# What the task requires:
Please find the lines in the entries below that contain the word "정리합니다", and copy each one.

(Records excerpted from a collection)

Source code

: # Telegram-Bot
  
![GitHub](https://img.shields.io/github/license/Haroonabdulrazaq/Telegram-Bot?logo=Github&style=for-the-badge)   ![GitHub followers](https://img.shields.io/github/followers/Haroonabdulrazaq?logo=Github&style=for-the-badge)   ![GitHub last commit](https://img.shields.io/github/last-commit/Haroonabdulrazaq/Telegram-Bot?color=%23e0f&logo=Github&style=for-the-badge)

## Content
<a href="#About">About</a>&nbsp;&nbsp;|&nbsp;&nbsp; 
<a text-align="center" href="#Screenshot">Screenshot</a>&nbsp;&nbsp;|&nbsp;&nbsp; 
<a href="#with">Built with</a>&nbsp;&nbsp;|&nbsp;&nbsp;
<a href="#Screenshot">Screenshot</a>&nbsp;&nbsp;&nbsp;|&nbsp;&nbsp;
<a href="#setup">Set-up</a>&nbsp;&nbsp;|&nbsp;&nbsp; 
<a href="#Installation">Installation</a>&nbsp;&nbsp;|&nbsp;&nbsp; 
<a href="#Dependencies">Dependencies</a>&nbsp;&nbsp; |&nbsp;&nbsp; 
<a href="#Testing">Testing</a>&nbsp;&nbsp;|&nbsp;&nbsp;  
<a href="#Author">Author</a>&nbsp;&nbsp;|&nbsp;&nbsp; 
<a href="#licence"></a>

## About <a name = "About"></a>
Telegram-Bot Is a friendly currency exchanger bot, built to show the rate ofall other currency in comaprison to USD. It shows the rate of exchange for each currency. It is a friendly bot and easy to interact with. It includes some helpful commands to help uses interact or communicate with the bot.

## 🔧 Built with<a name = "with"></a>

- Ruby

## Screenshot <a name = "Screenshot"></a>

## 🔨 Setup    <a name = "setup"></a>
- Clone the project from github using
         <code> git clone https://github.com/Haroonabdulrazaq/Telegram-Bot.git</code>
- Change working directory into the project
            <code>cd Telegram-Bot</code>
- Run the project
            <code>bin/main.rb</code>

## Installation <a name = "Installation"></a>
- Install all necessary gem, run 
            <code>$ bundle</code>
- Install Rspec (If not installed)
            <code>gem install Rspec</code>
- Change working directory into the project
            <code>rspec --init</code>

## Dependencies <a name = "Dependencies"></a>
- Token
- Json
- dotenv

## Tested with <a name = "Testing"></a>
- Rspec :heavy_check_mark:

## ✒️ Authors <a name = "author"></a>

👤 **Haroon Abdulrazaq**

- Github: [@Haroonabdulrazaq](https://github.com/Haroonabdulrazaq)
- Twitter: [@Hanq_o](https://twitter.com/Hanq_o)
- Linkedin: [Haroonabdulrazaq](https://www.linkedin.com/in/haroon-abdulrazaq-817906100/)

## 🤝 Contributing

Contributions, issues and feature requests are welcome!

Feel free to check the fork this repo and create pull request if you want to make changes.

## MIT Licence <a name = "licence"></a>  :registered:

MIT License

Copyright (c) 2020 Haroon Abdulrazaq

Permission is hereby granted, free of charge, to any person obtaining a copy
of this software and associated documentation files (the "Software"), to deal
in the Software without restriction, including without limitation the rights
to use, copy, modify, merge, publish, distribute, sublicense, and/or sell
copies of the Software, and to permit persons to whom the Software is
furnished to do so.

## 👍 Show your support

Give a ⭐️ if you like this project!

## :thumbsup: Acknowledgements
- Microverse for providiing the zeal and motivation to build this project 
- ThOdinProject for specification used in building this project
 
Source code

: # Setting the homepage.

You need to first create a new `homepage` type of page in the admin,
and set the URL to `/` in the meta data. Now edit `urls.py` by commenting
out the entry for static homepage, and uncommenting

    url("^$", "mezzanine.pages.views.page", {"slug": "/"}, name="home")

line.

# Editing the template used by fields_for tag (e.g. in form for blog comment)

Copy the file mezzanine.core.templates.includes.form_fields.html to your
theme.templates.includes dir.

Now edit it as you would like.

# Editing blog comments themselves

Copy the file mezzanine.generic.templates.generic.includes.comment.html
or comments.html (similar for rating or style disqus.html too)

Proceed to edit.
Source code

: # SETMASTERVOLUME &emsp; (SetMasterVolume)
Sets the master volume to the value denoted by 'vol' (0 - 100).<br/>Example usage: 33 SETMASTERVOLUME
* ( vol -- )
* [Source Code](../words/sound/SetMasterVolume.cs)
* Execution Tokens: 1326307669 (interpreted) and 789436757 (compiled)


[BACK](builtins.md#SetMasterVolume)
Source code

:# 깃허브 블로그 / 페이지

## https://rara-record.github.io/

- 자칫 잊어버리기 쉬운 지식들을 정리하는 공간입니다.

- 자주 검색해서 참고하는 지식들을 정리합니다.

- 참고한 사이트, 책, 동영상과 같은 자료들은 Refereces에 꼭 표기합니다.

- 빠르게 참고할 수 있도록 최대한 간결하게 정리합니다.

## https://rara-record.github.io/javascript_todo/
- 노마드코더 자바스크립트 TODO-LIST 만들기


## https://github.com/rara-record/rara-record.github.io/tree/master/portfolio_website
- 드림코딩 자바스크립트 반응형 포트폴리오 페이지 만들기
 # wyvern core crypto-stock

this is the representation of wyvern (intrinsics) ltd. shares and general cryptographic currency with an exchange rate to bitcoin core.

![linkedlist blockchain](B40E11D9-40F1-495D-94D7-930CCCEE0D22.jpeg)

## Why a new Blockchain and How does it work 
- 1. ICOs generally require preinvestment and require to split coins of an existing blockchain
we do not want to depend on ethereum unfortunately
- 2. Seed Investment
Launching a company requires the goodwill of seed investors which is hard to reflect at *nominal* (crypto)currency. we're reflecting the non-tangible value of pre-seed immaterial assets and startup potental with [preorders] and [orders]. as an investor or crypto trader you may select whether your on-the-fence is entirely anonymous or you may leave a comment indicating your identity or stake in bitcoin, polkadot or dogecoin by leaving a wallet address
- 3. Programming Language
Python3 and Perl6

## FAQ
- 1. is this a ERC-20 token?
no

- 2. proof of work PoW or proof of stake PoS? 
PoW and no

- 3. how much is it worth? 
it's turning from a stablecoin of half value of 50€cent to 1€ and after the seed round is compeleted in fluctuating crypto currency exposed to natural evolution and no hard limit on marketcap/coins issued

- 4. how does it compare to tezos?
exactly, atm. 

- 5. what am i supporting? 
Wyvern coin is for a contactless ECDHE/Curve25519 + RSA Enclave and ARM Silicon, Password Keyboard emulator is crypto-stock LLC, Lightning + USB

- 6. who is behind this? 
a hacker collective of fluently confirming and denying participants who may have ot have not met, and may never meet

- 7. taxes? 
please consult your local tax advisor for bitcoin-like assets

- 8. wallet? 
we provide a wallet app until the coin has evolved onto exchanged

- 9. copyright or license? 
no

# Reply:
- 자주 검색해서 참고하는 지식들을 정리합니다.
- 빠르게 참고할 수 있도록 최대한 간결하게 정리합니다.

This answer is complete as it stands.